One of the earliest tasks to companies going online is to choose the domain name for the website. For companies with an existing business, the task should not be too difficult for it has the company name to start with. For new businesses, the task can be a challenging one. The challenge is to see that the domain name has not been used elsewhere and resembles a popular name or brand. There have been legal proceedings against companies using domain names or popular brands or have registered misspelling of a popular name.

10. High fixed costs

It is often perceived that the costs of setting up a website is not significant. This is incorrect. Toys’ R Us for example spent US80 million to set up its website. What perhaps is true is that the marginal cost of production online (defined as the change in the total cost of production divided by the change in the number of customers) is relatively low. For example, additional costs imposed on companies providing music, movies and news articles online to an additional consumer is generally insignificant relative to the fixed cost of production. This explains why it is important for online companies to encourage more people to visit their websites and make a purchase even to the extent that the prices of the products offered online are usually lower than that of an offline purchase. This is to allow the companies to reap economies of scale. Properly accounting for the costs and recognising their differences is a managerial challenge. Proper analysis of the business (as part of the business plan) is perhaps inevitable in this respect.


           Undoubtedly, the use of the Internet in business is increasingly common. Improved accuracy, possibility of providing customised services and lower costs allow such companies to enjoy increments in productivity measured in sales per visits. One reason for the higher sales is that the Internet allows companies to sell to a larger market than before. Despite this, as noted in this article, Internet managers must deal with the ten challenges adequately.

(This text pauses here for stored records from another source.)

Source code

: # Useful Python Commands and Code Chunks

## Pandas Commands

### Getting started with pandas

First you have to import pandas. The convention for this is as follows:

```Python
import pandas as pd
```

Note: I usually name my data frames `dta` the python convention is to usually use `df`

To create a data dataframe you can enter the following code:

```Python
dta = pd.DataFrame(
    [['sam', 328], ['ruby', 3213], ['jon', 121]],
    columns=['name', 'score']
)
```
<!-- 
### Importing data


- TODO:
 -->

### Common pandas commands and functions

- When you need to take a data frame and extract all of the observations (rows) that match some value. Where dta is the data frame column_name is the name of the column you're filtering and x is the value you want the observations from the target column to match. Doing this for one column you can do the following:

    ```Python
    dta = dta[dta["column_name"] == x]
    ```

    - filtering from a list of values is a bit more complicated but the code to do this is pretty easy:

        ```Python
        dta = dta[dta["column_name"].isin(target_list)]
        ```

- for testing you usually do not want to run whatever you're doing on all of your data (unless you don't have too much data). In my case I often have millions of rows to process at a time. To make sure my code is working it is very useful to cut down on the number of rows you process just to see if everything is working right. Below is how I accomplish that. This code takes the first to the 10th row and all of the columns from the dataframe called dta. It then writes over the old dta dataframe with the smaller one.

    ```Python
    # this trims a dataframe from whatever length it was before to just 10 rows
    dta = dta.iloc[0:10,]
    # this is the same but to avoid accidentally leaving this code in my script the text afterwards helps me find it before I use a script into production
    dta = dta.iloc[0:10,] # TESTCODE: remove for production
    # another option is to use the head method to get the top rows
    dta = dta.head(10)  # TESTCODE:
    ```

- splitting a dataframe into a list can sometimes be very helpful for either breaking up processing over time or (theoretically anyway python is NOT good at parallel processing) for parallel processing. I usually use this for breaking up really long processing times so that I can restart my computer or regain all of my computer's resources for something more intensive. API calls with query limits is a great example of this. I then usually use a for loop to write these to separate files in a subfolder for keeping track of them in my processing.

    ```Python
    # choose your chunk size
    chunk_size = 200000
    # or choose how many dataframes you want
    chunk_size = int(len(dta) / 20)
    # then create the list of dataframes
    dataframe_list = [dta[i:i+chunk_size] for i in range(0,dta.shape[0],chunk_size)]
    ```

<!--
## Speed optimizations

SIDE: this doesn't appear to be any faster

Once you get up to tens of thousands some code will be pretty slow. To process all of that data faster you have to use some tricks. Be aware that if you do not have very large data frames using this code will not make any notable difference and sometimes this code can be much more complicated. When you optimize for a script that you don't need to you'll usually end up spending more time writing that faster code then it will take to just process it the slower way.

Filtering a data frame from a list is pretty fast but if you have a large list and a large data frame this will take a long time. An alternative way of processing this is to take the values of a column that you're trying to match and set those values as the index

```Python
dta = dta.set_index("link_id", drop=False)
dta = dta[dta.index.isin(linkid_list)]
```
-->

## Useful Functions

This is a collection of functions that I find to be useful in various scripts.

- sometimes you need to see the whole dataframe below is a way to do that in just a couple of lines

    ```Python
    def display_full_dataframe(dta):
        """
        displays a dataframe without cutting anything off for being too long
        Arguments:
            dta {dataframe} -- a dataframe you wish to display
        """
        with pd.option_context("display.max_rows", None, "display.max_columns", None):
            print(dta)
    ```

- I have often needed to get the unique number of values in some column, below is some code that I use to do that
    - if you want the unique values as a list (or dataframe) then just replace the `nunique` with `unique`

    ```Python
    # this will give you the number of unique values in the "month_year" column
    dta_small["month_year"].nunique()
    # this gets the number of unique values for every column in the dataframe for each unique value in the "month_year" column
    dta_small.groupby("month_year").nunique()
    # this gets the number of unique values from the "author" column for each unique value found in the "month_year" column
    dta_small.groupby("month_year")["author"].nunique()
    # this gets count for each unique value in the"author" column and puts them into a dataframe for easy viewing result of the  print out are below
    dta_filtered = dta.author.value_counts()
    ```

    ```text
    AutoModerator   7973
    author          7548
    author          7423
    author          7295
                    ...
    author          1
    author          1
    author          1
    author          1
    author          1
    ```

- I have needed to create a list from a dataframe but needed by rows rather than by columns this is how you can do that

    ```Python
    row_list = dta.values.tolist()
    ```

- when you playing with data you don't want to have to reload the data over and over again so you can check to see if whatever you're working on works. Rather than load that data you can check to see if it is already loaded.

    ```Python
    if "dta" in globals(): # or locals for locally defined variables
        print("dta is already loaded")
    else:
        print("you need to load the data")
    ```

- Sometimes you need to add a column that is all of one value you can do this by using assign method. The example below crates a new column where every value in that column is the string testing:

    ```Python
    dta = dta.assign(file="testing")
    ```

However, it must be said that tackling the ten challenges cannot guarantee success in the online business. The challenges are merely potential problems than online managers have to be aware off. To be successful online, as AT Kearney’s (2000) model suggests and applied in Jones et al (2001)[1], companies need to consider and apply the eight Cs adequately, namely content, convenience, customer care, community, communication, connectivity, customisation and concern for consumers.

[1] Kearney, AT, 2000, E-Business performance, White Paper, AT Kearney, Chicago.

Jones, P., Clarke-Hill, C., Shears, P. and Hillier, D., 2001, The Eight Cs of ‘Retailing’: Customer Concern, Management Review News, Vol. 24, No. 5, pp. 11-16.

[1] Kearney, AT, 2000, E-Business performance, White Paper, AT Kearney, Chicago.

Jones, P., Clarke-Hill, C., Shears, P. and Hillier, D., 2001, The Eight Cs of ‘Retailing’: Customer Concern, Management Review News, Vol. 24, No. 5, pp. 11-16.